By the mid-1960s, Matsubara was working as a studio assistant to exiled German illustrator Fritz Eichenberg. Echoes of Eichenberg's expressionist style surface in works like "Nishiki Market" (1977), from Matsubara's Kyoto series, where the predominant color is black, grocer signs are painstakingly incised and receding perspective is expressed as a pile-up of vendor stands.

An extension of the Carnegie retrospective -- titled Matsubara: Illuminations and appearing at Chatham University Art Gallery -- features the artist's vibrant watercolor scrolls and original woodblock illustrations, displayed beside the books in which they appear. Through works like Matsubara's 1961 portrait of a sitar-bearing "Ravi Shankar," and the 1965 polychrome "Moon Messengers," curator Sandy Kita connects pictograms in Matsubara's native language to her representational style. Both works balance printed and unprinted space, and Kita, a Chatham senior scholar, contends that words influenced Matsubara's movement toward abstraction.

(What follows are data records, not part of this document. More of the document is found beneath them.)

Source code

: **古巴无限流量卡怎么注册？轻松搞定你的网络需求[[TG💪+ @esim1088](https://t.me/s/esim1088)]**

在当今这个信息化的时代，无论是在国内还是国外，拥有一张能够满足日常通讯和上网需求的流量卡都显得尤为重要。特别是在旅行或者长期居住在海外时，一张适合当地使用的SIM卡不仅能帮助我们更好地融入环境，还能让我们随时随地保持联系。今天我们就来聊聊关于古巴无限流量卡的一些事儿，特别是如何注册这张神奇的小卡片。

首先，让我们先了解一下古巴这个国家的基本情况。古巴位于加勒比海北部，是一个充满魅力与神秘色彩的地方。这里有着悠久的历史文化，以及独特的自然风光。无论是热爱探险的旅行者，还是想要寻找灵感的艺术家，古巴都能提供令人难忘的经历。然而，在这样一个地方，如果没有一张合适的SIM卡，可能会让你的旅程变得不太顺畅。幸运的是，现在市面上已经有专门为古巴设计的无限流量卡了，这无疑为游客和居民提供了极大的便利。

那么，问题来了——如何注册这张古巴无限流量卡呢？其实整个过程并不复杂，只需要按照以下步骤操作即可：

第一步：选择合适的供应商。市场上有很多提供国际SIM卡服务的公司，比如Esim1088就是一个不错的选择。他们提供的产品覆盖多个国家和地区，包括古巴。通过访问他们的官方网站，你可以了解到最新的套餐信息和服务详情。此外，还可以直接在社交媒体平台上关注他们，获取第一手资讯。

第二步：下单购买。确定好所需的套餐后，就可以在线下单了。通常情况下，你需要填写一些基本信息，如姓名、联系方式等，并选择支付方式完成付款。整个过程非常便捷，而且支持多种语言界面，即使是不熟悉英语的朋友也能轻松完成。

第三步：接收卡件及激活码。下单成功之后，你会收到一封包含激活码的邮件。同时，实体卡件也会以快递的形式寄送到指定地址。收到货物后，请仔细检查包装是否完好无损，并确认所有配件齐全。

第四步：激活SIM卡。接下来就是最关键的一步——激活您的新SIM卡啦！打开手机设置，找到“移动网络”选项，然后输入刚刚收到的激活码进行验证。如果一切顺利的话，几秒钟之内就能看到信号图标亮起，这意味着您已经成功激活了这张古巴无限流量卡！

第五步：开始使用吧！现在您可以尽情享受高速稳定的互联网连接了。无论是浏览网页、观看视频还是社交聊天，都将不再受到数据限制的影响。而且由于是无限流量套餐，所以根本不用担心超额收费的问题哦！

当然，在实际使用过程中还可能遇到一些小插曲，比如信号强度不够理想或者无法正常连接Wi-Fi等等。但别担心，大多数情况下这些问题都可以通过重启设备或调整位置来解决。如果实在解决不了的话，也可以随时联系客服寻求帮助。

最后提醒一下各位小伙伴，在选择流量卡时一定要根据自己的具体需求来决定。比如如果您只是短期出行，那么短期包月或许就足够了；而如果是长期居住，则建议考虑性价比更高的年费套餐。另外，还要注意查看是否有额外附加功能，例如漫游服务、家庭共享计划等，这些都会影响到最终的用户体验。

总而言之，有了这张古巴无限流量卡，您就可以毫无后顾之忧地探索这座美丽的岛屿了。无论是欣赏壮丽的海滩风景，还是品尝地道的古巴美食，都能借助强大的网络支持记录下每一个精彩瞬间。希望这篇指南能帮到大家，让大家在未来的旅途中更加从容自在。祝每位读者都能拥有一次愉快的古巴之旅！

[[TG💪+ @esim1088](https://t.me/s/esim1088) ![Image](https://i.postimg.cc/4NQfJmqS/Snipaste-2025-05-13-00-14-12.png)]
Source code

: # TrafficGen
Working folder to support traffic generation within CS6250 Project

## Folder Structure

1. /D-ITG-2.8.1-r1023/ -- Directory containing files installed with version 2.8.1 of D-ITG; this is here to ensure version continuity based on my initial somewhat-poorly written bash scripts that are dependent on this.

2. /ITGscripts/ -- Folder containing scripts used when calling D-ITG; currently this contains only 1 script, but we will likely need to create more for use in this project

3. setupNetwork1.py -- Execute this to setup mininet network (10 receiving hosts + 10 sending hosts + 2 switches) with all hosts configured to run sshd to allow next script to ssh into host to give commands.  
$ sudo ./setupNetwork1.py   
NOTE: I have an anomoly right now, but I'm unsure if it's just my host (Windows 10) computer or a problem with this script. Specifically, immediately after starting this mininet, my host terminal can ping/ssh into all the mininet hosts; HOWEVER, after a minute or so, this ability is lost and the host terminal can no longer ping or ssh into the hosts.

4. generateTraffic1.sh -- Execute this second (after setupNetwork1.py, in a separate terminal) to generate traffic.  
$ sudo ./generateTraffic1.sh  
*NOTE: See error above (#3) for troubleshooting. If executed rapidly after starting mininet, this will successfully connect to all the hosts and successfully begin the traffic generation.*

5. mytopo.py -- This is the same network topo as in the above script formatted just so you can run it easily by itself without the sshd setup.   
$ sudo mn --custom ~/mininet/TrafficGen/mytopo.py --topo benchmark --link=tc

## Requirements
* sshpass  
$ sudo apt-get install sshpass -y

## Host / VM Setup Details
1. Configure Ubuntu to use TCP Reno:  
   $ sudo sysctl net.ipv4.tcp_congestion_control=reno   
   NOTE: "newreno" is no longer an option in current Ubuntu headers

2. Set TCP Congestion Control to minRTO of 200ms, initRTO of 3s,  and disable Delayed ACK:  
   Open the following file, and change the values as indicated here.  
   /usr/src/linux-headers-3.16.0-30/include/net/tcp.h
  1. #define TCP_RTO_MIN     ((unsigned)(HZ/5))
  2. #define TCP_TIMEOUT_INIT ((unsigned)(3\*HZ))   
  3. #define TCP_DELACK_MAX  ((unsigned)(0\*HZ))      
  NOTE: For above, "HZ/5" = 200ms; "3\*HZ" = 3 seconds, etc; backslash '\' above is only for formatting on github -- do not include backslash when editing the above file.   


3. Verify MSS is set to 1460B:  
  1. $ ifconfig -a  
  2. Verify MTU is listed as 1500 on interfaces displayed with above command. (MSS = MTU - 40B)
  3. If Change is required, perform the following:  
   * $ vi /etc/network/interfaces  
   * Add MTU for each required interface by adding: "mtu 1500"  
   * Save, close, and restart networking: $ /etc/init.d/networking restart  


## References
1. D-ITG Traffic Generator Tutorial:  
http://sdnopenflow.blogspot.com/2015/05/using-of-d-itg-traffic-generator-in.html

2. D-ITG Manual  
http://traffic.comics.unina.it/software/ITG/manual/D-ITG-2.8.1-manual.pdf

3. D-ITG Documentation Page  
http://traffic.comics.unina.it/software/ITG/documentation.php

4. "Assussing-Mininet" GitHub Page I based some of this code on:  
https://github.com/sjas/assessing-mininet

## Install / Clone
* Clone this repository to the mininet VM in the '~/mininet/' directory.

The 1970s and '80s were decades of further experimentation for Matsubara, who began to gravitate toward solid color fields beneath complicated block prints. In "Rain" (1971), part of the Walden-inspired Solitude series and displayed at the Carnegie, a Kelly-green field with diagonal slashes indicating a downpour underlies a large, heavily textured black frog. Matsubara revisits the design in 1987 with "Amagaeru," this time focusing on bold color and abstract contour.

A 1986 trip to Tibet transformed Matsubara's perception of space and color. Her experience gave birth to the 10-year, 27-work Tibetan Sky series. "Ah, Tibet" and "Tibetan Sky, A" (1987) reveal a willingness to explore complex decorative pattern and unusual hue juxtapositions, like red and turquoise, ochre and navy, aqua and white. The series permanently unfetters color in Matsubara's work.

While Matsubara's most recent works appear entirely liberated from figurative obligations, titles anchor them to the representational world. "Summer Garden A" (2007) and "Summer Garden B" (2008) show Matsubara moving toward an aesthetic wedding of Matisse's late-career paper collages and Barnett Newman's laconic color-field paintings.

Composed of many smaller prints, which form larger harmonious assemblages of color and pattern, the resulting works are enormous in scale. They involve both print and collage techniques, and preclude mechanical replication -- as indicated by the "1/1" run-numbering at the lower left corner of each.

A retrospective by such a prolific artist requires incisive curatorial vision. To choose works that best reveal this fundamental aesthetic progression, one must perceive the developmental core that shapes a larger oeuvre. Yet Matsubara is more than a chronological record of stylistic permutations. It is also an illustrated biography: a vivid portrait of a productive career, its related peregrinations and the mind at its helm.

 

Matsubara: A Celebration in Pittsburgh (Carnegie Museum, 4400 Forbes Ave., Oakland; 412-622-3131) and Matsubara: Illuminations (Chatham University Art Gallery, Chatham campus, Shadyside; 412-365-1140). Both continue through June 7.

A pair of exhibits highlight printmaker Naoko Matsubara's contributions to the form -- and her ties to Pittsburgh.
Season in the sun: Naoko Matsubara's "Summer Garden B" (2008).